Building a Product Catalog: What we Learned from our University Machine Learning Competition

We challenged more than 100 college students at seven universities to structure listing data using AI and machine learning.

At eBay, we use state-of-the-art machine learning (ML), statistical modeling and inference, knowledge graphs, and other advanced technologies to solve business problems associated with massive amounts of data, much of which enters our system unstructured, incomplete, and sometimes, incorrect. To help surface fresh ideas on how we can solve this problem, we partnered with university students at institutions across the country to host an ML competition to spur more research in the ecommerce domain using our very own dataset — 1 million selected public data from unlabeled listings. What we didn’t expect was the number of learnings that surfaced from the submissions. Here are some of the key takeaways that stood out to us.

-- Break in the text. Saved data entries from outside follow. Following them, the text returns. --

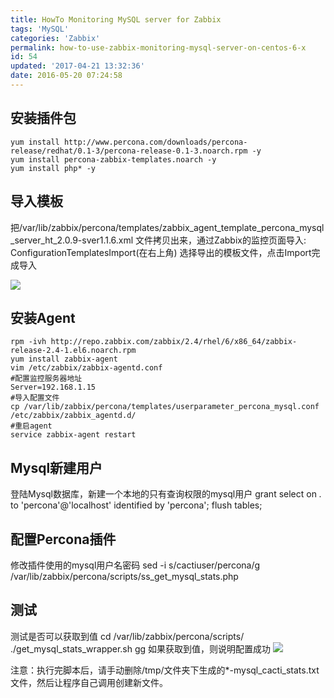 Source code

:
 ```yaml
---
title: HowTo Monitoring MySQL server for Zabbix
tags: 'MySQL'
categories: 'Zabbix'
permalink: how-to-use-zabbix-monitoring-mysql-server-on-centos-6-x
id: 54
updated: '2017-04-21 13:32:36'
date: 2016-05-20 07:24:58
---
```


## 安装插件包
```
yum install http://www.percona.com/downloads/percona-release/redhat/0.1-3/percona-release-0.1-3.noarch.rpm -y
yum install percona-zabbix-templates.noarch -y
yum install php* -y
```

## 导入模板

把/var/lib/zabbix/percona/templates/zabbix_agent_template_percona_mysql_server_ht_2.0.9-sver1.1.6.xml 文件拷贝出来，通过Zabbix的监控页面导入:
ConfigurationTemplatesImport(在右上角)
选择导出的模板文件，点击Import完成导入

![](http://samzong.oss-cn-shenzhen.aliyuncs.com/2016/05/zabbix-mysql01.png)

## 安装Agent
```
rpm -ivh http://repo.zabbix.com/zabbix/2.4/rhel/6/x86_64/zabbix-release-2.4-1.el6.noarch.rpm
yum install zabbix-agent
vim /etc/zabbix/zabbix-agentd.conf
#配置监控服务器地址
Server=192.168.1.15
#导入配置文件
cp /var/lib/zabbix/percona/templates/userparameter_percona_mysql.conf /etc/zabbix/zabbix_agentd.d/
#重启agent
service zabbix-agent restart

```

## Mysql新建用户

登陆Mysql数据库，新建一个本地的只有查询权限的mysql用户
grant select on *.* to 'percona'@'localhost' identified by 'percona';
flush tables;


## 配置Percona插件
修改插件使用的mysql用户名密码
sed -i s/cactiuser/percona/g /var/lib/zabbix/percona/scripts/ss_get_mysql_stats.php


## 测试
测试是否可以获取到值
cd /var/lib/zabbix/percona/scripts/
./get_mysql_stats_wrapper.sh gg
如果获取到值，则说明配置成功
![](http://samzong.oss-cn-shenzhen.aliyuncs.com/2016/05/zabbix-mysql02.png)

注意：执行完脚本后，请手动删除/tmp/文件夹下生成的*-mysql_cacti_stats.txt文件，然后让程序自己调用创建新文件。
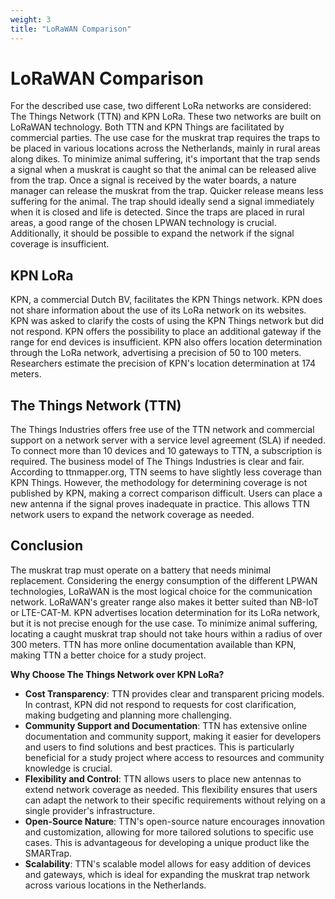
 ```yaml
---
weight: 3
title: "LoRaWAN Comparison"
---
```


# LoRaWAN Comparison
For the described use case, two different LoRa networks are considered: The Things Network (TTN) and KPN LoRa.
These two networks are built on LoRaWAN technology.
Both TTN and KPN Things are facilitated by commercial parties.
The use case for the muskrat trap requires the traps to be placed in various locations across the Netherlands, mainly in
rural areas along dikes.
To minimize animal suffering, it's important that the trap sends a signal when a muskrat is caught so that the animal
can be released alive from the trap.
Once a signal is received by the water boards, a nature manager can release the muskrat from the trap.
Quicker release means less suffering for the animal.
The trap should ideally send a signal immediately when it is closed and life is detected.
Since the traps are placed in rural areas, a good range of the chosen LPWAN technology is crucial.
Additionally, it should be possible to expand the network if the signal coverage is insufficient.

## KPN LoRa
KPN, a commercial Dutch BV, facilitates the KPN Things network.
KPN does not share information about the use of its LoRa network on its websites.
KPN was asked to clarify the costs of using the KPN Things network but did not respond.
KPN offers the possibility to place an additional gateway if the range for end devices is insufficient.
KPN also offers location determination through the LoRa network, advertising a precision of 50 to 100 meters.
Researchers estimate the precision of KPN's location determination at 174 meters.

## The Things Network (TTN)
The Things Industries offers free use of the TTN network and commercial support on a network server with a service level
agreement (SLA) if needed.
To connect more than 10 devices and 10 gateways to TTN, a subscription is required.
The business model of The Things Industries is clear and fair.
According to ttnmapper.org, TTN seems to have slightly less coverage than KPN Things.
However, the methodology for determining coverage is not published by KPN, making a correct comparison difficult.
Users can place a new antenna if the signal proves inadequate in practice.
This allows TTN network users to expand the network coverage as needed.

## Conclusion
The muskrat trap must operate on a battery that needs minimal replacement.
Considering the energy consumption of the different LPWAN technologies, LoRaWAN is the most logical choice for the
communication network.
LoRaWAN's greater range also makes it better suited than NB-IoT or LTE-CAT-M.
KPN advertises location determination for its LoRa network, but it is not precise enough for the use case.
To minimize animal suffering, locating a caught muskrat trap should not take hours within a radius of over 300 meters.
TTN has more online documentation available than KPN, making TTN a better choice for a study project.

**Why Choose The Things Network over KPN LoRa?**
- **Cost Transparency**: TTN provides clear and transparent pricing models. In contrast, KPN did not respond to requests for cost clarification, making budgeting and planning more challenging.
- **Community Support and Documentation**: TTN has extensive online documentation and community support, making it easier for developers and users to find solutions and best practices. This is particularly beneficial for a study project where access to resources and community knowledge is crucial.
- **Flexibility and Control**: TTN allows users to place new antennas to extend network coverage as needed. This flexibility ensures that users can adapt the network to their specific requirements without relying on a single provider's infrastructure.
- **Open-Source Nature**: TTN's open-source nature encourages innovation and customization, allowing for more tailored solutions to specific use cases. This is advantageous for developing a unique product like the SMARTrap.
- **Scalability**: TTN's scalable model allows for easy addition of devices and gateways, which is ideal for expanding the muskrat trap network across various locations in the Netherlands.
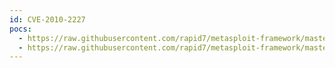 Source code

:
 ```yaml
---
id: CVE-2010-2227
pocs:
  - https://raw.githubusercontent.com/rapid7/metasploit-framework/master/modules/auxiliary/dos/http/apache_tomcat_transfer_encoding.rb
  - https://raw.githubusercontent.com/rapid7/metasploit-framework/master/modules/auxiliary/dos/http/slowloris.py
---
```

1. Students are interested in solving these problems.

When we started outreach to universities, we were initially skeptical of the dataset we selected, and whether an ecommerce domain challenge would attract students. Academic curiosity and competitions of this nature typically skew toward the areas of vision and language. On the other hand, commerce doesn't get the required attention, so we were thrilled by the excitement and response. Our original plan was to onboard two university teams, and we surpassed our goal with more than 100 participants from seven universities, spread across 37 teams. Thanks to word of mouth and the uniqueness of the dataset, we realized that there is a genuine interest in this topic by students and researchers alike.  

2. A scalable platform and streamlined evaluation criteria are key to a successful ML competition. 

We assessed various platforms to host the competition and EvalAI proved to be an ideal choice. EvalAI is under an open-source license and allowed architectural flexibility, enabling us to scale efficiently. 

The challenge is most naturally addressed with an unsupervised learning method. However, in order to evaluate the submissions, we needed to obtain a Golden Set of correctly clustered listings, which proved to be difficult. Even when we sent the same pair of listings to several human reviewers and asked the apparently simple question on whether these two listings were the same, we often received conflicting results, which in turn required several rounds of review.

We chose the overall Rand Index as the evaluation criteria, which is an objective measure that evaluates overall accuracy. While the Rand Index served its purpose in evaluating the submissions, we would opt to use a different metric in future challenges that gives a higher weight to pairs of listings that should be identified as being identical.

3. eBay’s unstructured data poses an ongoing challenge. 

eBay is a platform that allows sellers to enter listing data in an unstructured way. As a result, listings sometimes lack certain information, contain redundant information, etc. 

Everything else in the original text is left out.